Task instructions:
Without including any images, repeat the data exactly.

=== Provided records ===

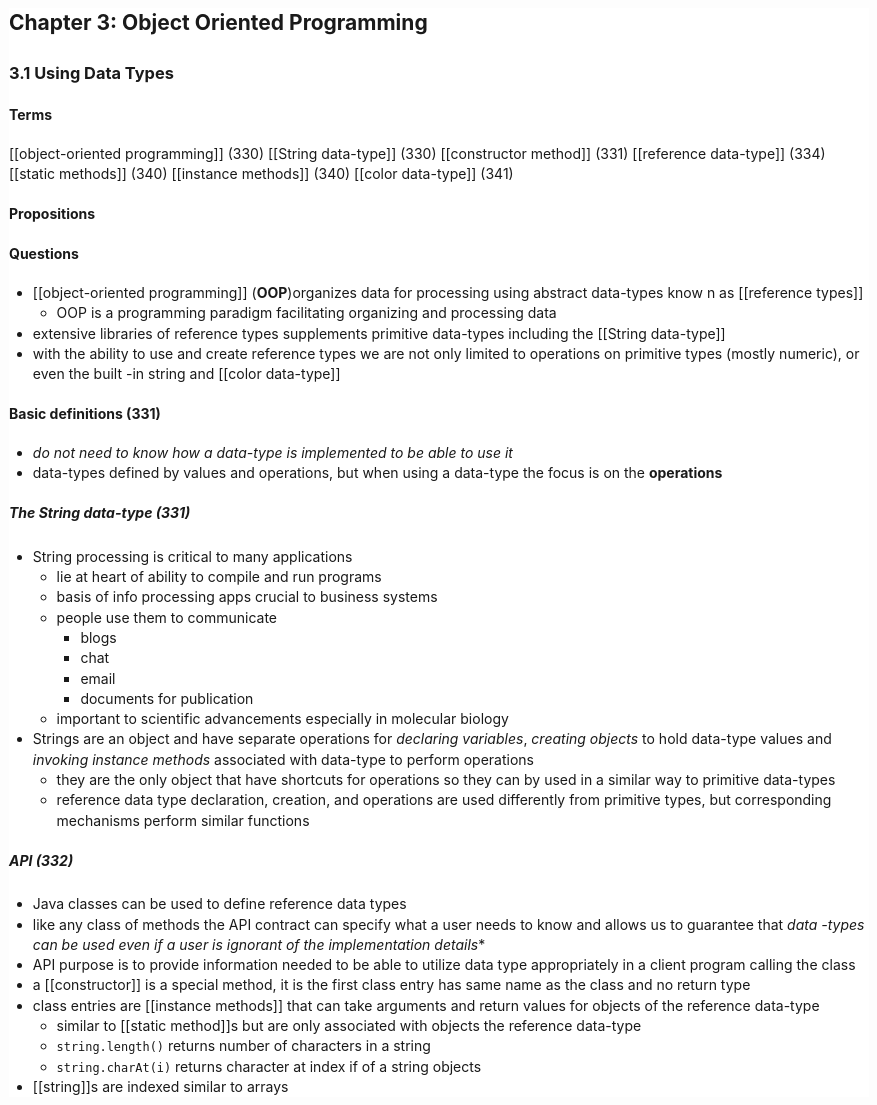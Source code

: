 ## Chapter 3: Object Oriented Programming

### 3.1 Using Data Types
#### Terms
[[object-oriented programming]] (330)
[[String data-type]] (330)
[[constructor method]] (331)
[[reference data-type]] (334)
[[static methods]] (340)
[[instance methods]] (340)
[[color data-type]] (341)
#### Propositions
#### Questions

- [[object-oriented programming]] (**OOP**)organizes data for processing using abstract data-types know n as [[reference types]]
	- OOP is a programming paradigm facilitating organizing and processing data
- extensive libraries of reference types supplements primitive data-types including the [[String data-type]]
- with the ability to use and create reference types we are not only limited to operations on primitive types (mostly numeric), or even the built -in string and [[color data-type]]
#### Basic definitions (331)
- *do not need to know how a data-type is implemented to be able to use it*
- data-types defined by values and operations, but when using a data-type the focus is on the **operations**
##### The String data-type (331)
- String processing is critical to many applications
	- lie at heart of ability to compile and run programs
	- basis of info processing apps crucial to business systems
	- people use them to communicate
		- blogs
		- chat
		- email
		- documents for publication
	- important to scientific advancements especially in molecular biology
- Strings are an object and have separate operations for *declaring variables*, *creating objects* to hold data-type values and *invoking instance methods* associated with data-type to perform operations
	- they are the only object that have shortcuts for operations so they can by used in a similar way to primitive data-types
	- reference data type declaration, creation, and operations are used differently from primitive types, but corresponding mechanisms perform similar functions
##### API (332)
- Java classes can be used to define reference data types
- like any class of methods the API contract can specify what a user needs to know and allows us to guarantee that *data -types can be used even if a user is ignorant of the implementation details**
- API purpose is to provide information needed to be able to utilize data type appropriately in a client program calling the class
- a [[constructor]] is a special method, it is the first class entry  has same name as the class and no return type
- class entries are [[instance methods]] that can take arguments and return values for objects of the reference data-type
	- similar to [[static method]]s  but are only associated with objects the reference data-type
	- `string.length()` returns number of characters in a string
	- `string.charAt(i)` returns character at index if of a string objects
- [[string]]s are indexed similar to arrays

===

Response to this task:
Source code

: ## Chapter 3: Object Oriented Programming

### 3.1 Using Data Types
#### Terms
[[object-oriented programming]] (330)
[[String data-type]] (330)
[[constructor method]] (331)
[[reference data-type]] (334)
[[static methods]] (340)
[[instance methods]] (340)
[[color data-type]] (341)
#### Propositions
#### Questions

- [[object-oriented programming]] (**OOP**)organizes data for processing using abstract data-types know n as [[reference types]]
	- OOP is a programming paradigm facilitating organizing and processing data
- extensive libraries of reference types supplements primitive data-types including the [[String data-type]]
- with the ability to use and create reference types we are not only limited to operations on primitive types (mostly numeric), or even the built -in string and [[color data-type]]
#### Basic definitions (331)
- *do not need to know how a data-type is implemented to be able to use it*
- data-types defined by values and operations, but when using a data-type the focus is on the **operations**
##### The String data-type (331)
- String processing is critical to many applications
	- lie at heart of ability to compile and run programs
	- basis of info processing apps crucial to business systems
	- people use them to communicate
		- blogs
		- chat
		- email
		- documents for publication
	- important to scientific advancements especially in molecular biology
- Strings are an object and have separate operations for *declaring variables*, *creating objects* to hold data-type values and *invoking instance methods* associated with data-type to perform operations
	- they are the only object that have shortcuts for operations so they can by used in a similar way to primitive data-types
	- reference data type declaration, creation, and operations are used differently from primitive types, but corresponding mechanisms perform similar functions
##### API (332)
- Java classes can be used to define reference data types
- like any class of methods the API contract can specify what a user needs to know and allows us to guarantee that *data -types can be used even if a user is ignorant of the implementation details**
- API purpose is to provide information needed to be able to utilize data type appropriately in a client program calling the class
- a [[constructor]] is a special method, it is the first class entry  has same name as the class and no return type
- class entries are [[instance methods]] that can take arguments and return values for objects of the reference data-type
	- similar to [[static method]]s  but are only associated with objects the reference data-type
	- `string.length()` returns number of characters in a string
	- `string.charAt(i)` returns character at index if of a string objects
- [[string]]s are indexed similar to arrays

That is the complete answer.